Zaal 7, rij 4, stoel 7. 747. Naast het feit dat er een
vliegtuig naar is genoemd viel de combinatie van getallen mij op toen ik plaats
nam in de bioscoop voor Sinister. Na
die film meteen weer een kaartje gehaald (‘double bills’ moet je zelf regelen
tegenwoordig) voor House At The End Of
The Street. Je plek wordt door het systeem vanzelf altijd helemaal achterin
gegeven, dus ik klik op een plek iets naar voren en druk op afronden. Het
kaartje komt uit het apparaat, ik loop even later de trappen op en laat mijn
kaartje zien aan de dame van Pathé. “Zaal 7”, zegt ze, “de trap op en meteen
naar rechts. Prettige voorstelling”. Hee, alweer zaal 7… rij 4… stoel 7!

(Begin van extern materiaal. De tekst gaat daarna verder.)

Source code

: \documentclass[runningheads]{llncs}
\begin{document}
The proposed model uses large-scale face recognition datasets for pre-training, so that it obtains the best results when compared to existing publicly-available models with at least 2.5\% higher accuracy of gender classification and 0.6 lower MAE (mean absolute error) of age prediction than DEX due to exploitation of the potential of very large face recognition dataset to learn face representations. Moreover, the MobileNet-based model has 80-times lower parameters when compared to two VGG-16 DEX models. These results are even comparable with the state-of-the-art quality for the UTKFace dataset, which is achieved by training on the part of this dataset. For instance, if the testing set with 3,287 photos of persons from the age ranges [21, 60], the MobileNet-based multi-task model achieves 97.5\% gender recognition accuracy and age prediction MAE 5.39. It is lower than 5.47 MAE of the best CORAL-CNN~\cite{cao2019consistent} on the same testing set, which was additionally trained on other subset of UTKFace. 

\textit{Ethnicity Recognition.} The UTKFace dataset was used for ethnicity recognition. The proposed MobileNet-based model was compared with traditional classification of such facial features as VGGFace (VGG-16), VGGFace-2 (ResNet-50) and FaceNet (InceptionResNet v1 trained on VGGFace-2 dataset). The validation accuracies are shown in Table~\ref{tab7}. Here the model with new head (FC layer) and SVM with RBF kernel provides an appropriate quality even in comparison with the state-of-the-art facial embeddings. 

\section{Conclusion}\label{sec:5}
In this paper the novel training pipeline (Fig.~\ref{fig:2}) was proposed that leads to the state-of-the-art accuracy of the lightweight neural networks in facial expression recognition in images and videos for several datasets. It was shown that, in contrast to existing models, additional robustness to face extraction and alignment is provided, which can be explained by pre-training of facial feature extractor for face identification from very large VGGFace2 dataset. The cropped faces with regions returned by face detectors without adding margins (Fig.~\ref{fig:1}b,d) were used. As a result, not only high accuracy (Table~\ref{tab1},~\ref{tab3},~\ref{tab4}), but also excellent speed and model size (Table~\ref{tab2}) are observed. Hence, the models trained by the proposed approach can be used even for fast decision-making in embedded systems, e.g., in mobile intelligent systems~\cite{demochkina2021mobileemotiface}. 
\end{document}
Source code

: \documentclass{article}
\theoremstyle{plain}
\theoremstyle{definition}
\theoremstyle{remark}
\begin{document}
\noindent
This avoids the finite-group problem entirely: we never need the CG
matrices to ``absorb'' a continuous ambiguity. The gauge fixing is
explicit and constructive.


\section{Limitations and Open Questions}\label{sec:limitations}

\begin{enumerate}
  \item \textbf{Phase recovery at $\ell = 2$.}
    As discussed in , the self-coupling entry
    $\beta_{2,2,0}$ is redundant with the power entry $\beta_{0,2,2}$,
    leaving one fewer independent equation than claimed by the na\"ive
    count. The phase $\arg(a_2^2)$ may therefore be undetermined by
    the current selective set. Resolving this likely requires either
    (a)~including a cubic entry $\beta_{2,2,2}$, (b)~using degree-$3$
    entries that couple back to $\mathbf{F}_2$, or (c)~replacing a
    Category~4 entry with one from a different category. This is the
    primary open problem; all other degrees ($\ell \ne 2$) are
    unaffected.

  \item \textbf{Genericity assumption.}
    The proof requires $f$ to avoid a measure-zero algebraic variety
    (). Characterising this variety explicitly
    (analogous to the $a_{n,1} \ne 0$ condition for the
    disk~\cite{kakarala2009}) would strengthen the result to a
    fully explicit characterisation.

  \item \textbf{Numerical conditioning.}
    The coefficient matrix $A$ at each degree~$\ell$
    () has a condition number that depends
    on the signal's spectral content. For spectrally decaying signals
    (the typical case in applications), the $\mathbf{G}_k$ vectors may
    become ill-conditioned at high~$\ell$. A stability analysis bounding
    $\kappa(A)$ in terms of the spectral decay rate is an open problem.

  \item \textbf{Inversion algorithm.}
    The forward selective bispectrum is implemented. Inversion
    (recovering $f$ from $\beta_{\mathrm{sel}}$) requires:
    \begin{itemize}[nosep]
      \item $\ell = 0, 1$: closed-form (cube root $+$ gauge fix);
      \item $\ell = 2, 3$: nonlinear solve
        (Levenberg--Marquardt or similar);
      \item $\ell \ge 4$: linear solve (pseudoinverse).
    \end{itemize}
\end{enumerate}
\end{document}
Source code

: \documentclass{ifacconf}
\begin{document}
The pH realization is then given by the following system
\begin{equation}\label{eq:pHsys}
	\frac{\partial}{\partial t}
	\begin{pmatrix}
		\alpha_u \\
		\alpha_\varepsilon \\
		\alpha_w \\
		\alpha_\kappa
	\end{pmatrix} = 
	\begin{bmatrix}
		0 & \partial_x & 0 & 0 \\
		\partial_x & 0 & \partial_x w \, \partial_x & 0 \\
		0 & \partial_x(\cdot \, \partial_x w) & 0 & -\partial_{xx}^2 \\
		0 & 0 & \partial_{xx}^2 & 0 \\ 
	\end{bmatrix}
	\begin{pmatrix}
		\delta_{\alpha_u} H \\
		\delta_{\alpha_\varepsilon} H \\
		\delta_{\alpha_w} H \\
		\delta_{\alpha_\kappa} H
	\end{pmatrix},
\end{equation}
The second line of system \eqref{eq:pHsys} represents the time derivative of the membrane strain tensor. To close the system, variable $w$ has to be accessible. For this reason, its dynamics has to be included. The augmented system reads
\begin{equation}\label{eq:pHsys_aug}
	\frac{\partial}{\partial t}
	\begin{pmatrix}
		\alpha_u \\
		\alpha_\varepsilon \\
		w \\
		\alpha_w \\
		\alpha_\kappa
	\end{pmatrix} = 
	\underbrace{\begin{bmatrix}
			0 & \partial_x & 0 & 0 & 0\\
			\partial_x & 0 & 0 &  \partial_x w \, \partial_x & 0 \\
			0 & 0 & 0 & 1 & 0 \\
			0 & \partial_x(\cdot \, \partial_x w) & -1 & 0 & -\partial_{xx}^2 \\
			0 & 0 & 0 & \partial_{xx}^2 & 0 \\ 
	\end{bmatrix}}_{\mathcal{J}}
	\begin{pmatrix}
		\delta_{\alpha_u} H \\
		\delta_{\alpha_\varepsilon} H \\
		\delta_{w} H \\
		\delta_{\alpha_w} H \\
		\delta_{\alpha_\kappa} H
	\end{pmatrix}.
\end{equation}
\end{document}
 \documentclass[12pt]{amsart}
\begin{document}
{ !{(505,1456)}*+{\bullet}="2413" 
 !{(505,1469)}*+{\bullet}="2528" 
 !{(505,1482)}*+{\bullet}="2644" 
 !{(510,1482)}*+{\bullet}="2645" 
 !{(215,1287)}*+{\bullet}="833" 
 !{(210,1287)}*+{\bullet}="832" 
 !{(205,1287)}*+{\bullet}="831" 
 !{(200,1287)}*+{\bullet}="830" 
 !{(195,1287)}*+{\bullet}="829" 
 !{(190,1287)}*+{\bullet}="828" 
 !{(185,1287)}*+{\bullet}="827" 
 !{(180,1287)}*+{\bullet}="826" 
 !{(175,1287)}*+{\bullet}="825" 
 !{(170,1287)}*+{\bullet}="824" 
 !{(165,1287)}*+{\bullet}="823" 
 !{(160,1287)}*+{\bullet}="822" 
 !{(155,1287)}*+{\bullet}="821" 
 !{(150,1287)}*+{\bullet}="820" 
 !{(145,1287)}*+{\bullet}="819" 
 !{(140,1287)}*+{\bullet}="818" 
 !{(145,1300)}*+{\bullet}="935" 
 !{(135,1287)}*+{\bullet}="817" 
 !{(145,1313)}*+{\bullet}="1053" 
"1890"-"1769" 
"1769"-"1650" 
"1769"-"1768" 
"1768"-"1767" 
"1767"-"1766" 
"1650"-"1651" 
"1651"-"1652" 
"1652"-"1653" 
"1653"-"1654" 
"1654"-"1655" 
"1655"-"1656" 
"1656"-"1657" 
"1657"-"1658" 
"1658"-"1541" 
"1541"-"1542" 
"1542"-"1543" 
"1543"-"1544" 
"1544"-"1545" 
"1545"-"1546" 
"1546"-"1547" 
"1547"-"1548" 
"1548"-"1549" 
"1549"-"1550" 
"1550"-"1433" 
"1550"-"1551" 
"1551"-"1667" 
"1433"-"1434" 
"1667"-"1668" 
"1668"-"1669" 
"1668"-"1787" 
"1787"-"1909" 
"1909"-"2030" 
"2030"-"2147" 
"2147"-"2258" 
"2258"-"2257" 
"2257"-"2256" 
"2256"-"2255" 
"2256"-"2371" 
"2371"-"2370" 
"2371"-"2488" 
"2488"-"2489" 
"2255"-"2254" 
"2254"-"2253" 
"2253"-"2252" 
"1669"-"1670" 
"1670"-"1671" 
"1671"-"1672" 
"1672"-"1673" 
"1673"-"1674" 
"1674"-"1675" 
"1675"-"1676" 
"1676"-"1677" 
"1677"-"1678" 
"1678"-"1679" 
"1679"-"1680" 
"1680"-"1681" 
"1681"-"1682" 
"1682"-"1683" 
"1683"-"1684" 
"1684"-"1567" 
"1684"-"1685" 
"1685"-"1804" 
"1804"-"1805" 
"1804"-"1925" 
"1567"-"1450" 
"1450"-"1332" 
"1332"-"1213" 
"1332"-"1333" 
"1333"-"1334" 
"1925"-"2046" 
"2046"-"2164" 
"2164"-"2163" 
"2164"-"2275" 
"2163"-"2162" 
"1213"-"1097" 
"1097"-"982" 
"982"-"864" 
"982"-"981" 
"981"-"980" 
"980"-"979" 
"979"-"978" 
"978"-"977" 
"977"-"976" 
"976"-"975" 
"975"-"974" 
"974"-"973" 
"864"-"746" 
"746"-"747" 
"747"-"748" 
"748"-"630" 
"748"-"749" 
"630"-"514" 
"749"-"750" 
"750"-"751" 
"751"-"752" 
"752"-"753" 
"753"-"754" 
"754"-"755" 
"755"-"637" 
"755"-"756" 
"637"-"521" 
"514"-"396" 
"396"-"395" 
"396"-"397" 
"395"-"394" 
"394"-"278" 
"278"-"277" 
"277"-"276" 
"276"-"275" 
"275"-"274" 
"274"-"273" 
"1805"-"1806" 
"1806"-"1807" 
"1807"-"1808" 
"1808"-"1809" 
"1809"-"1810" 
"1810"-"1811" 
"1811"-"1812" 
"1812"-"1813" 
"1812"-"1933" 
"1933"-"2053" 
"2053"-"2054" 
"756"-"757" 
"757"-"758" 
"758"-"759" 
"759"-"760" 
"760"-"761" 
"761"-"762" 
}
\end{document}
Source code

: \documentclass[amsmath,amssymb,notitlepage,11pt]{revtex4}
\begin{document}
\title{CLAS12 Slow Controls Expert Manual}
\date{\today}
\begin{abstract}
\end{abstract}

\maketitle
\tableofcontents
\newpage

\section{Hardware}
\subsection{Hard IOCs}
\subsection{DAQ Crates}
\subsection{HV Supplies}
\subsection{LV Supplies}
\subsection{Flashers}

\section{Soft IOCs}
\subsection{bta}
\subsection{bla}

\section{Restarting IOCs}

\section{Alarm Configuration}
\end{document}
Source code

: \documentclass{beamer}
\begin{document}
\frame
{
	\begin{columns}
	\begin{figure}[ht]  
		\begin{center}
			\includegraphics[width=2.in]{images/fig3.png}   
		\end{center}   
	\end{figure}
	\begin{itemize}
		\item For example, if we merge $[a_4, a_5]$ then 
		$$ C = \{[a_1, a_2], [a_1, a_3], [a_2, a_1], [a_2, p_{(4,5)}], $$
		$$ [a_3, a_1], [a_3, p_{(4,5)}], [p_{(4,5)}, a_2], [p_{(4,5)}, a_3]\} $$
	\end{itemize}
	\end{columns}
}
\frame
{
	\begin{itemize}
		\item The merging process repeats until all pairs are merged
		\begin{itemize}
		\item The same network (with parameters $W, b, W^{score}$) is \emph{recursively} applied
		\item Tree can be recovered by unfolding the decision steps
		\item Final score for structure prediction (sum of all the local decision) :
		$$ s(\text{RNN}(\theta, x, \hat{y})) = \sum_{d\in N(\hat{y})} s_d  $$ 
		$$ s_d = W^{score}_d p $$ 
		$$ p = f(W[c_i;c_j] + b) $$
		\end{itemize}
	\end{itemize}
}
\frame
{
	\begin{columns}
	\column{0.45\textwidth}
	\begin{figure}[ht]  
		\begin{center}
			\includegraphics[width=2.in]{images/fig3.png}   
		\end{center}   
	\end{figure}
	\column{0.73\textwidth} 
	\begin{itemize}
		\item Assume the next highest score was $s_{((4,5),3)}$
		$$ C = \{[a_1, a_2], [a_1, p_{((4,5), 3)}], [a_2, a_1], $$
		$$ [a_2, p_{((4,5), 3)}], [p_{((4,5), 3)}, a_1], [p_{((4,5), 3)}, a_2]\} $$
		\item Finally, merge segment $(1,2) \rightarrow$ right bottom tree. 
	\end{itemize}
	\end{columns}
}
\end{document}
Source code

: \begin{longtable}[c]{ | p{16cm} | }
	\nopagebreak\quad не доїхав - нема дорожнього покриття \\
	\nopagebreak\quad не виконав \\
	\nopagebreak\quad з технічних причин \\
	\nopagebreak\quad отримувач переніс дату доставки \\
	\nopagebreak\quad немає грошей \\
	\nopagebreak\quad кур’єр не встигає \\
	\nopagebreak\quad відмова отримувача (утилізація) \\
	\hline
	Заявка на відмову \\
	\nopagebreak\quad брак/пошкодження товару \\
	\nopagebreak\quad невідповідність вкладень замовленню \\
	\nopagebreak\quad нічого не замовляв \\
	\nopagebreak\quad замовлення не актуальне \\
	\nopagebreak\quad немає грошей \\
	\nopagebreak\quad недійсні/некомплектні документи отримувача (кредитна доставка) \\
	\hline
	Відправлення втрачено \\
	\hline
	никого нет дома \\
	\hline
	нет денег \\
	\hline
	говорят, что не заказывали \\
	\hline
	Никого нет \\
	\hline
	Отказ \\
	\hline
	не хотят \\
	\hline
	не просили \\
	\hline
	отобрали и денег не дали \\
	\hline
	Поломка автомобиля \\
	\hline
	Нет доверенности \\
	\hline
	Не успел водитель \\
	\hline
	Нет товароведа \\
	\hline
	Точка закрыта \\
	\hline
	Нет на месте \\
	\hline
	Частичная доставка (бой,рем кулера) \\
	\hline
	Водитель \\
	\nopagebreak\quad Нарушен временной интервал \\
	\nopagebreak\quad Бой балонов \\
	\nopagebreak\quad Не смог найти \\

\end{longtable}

Het venijn van de film zit in het begin, als een dochter
haar ouders op brute wijze vermoord met een hamer. Oké, kom maar op! Voor wat
betreft de afdeling horror zit het er dan eigenlijk op en wordt het meer een
thriller, over Elissa (Jennifer Lawrence) die met haar moeder Sarah (Elisabeth
Shue) een gigantisch (goedkoop) huis betrekt dat naast het huis ligt waar die
mensen zijn vermoord (dus daarom goedkoop). In Sinister was dit ook al zo en heet de hoofdpersoon Ellison! 747!
Maar goed, Elissa vindt geen aansluiting bij de rijkeluiskinderen uit de buurt
en wel bij Ryan, de zoon van de vermoorde ouders die in hun huis is komen
wonen. De schuchtere Ryan is een outcast en Sarah is ook niet zo blij met haar
dochters interesse voor hem. Sarah stelt regels die met voeten worden getreden
door Elissa, die Ryan maar “sweet, sad and lonely” vindt als ze zijn trieste
familie geschiedenis aanhoort. Maar stille wateren hebben diepe kelders.
Halverwege de film hoor ik iemand achter mij luid gapen.
Tsja, slaapverwekkend is het wel een beetje. Je krijgt er zowaar een Twilight gevoel van. “Oh, ze is wel slim”
hoor ik even later iemand anders zeggen, als ‘ze’ een truc met een sleutel
uithaalt die ik allang aan had zien komen. De beroemde woorden van die
vervelende Louis van Gaal
klinken door mijn hoofd. Ik moet ook denken aan het monster van Frankenstein
en de domme mensenmassa die de molen in brand steken waar het monster in zit,
als de rijkeluiskinderen de woning in brand steken van de outcast.
Dat er meer achter dit alles zit dan er wordt getoond blijkt
overduidelijk uit een scène waarin Elissa het huis van Ryan in gaat. Hoewel er
geen reden (meer) is tot dreiging, wordt die suggestie wel gewekt. Waarom dan?
Het verklapt dus meteen dat er wel iets moet zijn, waarna de aap uit de mouw
komt. Daarna volgen er nog vele domme acties om het allemaal zo lang mogelijk
uit te spinnen om met één van de grootste clichés te eindigen: pas op, niet
dood!
Gelukkig kan ik naar huis met twee moralen uit dit verhaal:
luister altijd naar je moeder en de politie is je beste vriend.